§ Problem requirements
When the word "frac" appears in a line of the data below, list that line.

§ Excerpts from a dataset
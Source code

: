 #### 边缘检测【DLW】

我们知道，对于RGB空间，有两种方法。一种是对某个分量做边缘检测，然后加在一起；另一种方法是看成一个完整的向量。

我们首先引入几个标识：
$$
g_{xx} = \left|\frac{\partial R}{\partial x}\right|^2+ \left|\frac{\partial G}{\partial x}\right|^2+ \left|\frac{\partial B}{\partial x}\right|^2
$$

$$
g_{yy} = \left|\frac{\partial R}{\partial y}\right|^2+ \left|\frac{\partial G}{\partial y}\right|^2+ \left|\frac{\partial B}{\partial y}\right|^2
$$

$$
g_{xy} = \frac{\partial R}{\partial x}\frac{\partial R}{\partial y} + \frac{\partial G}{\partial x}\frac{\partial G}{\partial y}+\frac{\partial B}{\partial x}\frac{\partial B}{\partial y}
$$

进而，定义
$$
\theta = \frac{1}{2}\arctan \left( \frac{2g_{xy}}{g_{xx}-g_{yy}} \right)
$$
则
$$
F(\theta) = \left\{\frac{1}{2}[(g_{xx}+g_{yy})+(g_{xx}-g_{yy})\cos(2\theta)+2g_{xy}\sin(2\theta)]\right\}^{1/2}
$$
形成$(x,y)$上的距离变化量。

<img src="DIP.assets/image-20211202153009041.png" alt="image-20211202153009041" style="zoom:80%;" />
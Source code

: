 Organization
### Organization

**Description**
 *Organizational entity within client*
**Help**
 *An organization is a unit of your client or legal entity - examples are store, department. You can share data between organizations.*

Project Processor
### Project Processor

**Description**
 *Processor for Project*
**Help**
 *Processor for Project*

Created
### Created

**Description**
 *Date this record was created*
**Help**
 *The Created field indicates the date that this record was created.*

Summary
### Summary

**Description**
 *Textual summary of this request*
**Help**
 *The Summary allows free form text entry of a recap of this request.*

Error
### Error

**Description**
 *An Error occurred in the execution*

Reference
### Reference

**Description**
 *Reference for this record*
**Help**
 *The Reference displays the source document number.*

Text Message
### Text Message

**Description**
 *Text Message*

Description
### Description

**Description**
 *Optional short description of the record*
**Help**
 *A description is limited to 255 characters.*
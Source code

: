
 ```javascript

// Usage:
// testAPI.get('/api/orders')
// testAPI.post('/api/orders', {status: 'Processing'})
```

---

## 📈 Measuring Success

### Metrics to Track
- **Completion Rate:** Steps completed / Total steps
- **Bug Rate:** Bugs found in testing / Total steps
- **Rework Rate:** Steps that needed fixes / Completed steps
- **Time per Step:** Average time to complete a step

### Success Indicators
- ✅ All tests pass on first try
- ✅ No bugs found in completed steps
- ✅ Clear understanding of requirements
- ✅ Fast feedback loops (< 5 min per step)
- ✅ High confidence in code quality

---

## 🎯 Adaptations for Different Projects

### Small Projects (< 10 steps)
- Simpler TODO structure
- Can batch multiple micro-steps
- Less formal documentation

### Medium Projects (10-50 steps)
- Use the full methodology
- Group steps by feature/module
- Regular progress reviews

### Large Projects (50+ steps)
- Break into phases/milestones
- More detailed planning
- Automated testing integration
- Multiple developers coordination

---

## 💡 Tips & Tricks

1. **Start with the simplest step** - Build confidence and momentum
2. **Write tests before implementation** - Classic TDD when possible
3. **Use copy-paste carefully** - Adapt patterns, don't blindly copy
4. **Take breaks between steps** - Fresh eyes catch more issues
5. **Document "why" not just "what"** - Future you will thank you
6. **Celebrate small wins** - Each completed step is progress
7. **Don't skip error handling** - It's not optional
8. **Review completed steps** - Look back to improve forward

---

§ Result
g_{xx} = \left|\frac{\partial R}{\partial x}\right|^2+ \left|\frac{\partial G}{\partial x}\right|^2+ \left|\frac{\partial B}{\partial x}\right|^2
g_{yy} = \left|\frac{\partial R}{\partial y}\right|^2+ \left|\frac{\partial G}{\partial y}\right|^2+ \left|\frac{\partial B}{\partial y}\right|^2
g_{xy} = \frac{\partial R}{\partial x}\frac{\partial R}{\partial y} + \frac{\partial G}{\partial x}\frac{\partial G}{\partial y}+\frac{\partial B}{\partial x}\frac{\partial B}{\partial y}
\theta = \frac{1}{2}\arctan \left( \frac{2g_{xy}}{g_{xx}-g_{yy}} \right)
F(\theta) = \left\{\frac{1}{2}[(g_{xx}+g_{yy})+(g_{xx}-g_{yy})\cos(2\theta)+2g_{xy}\sin(2\theta)]\right\}^{1/2}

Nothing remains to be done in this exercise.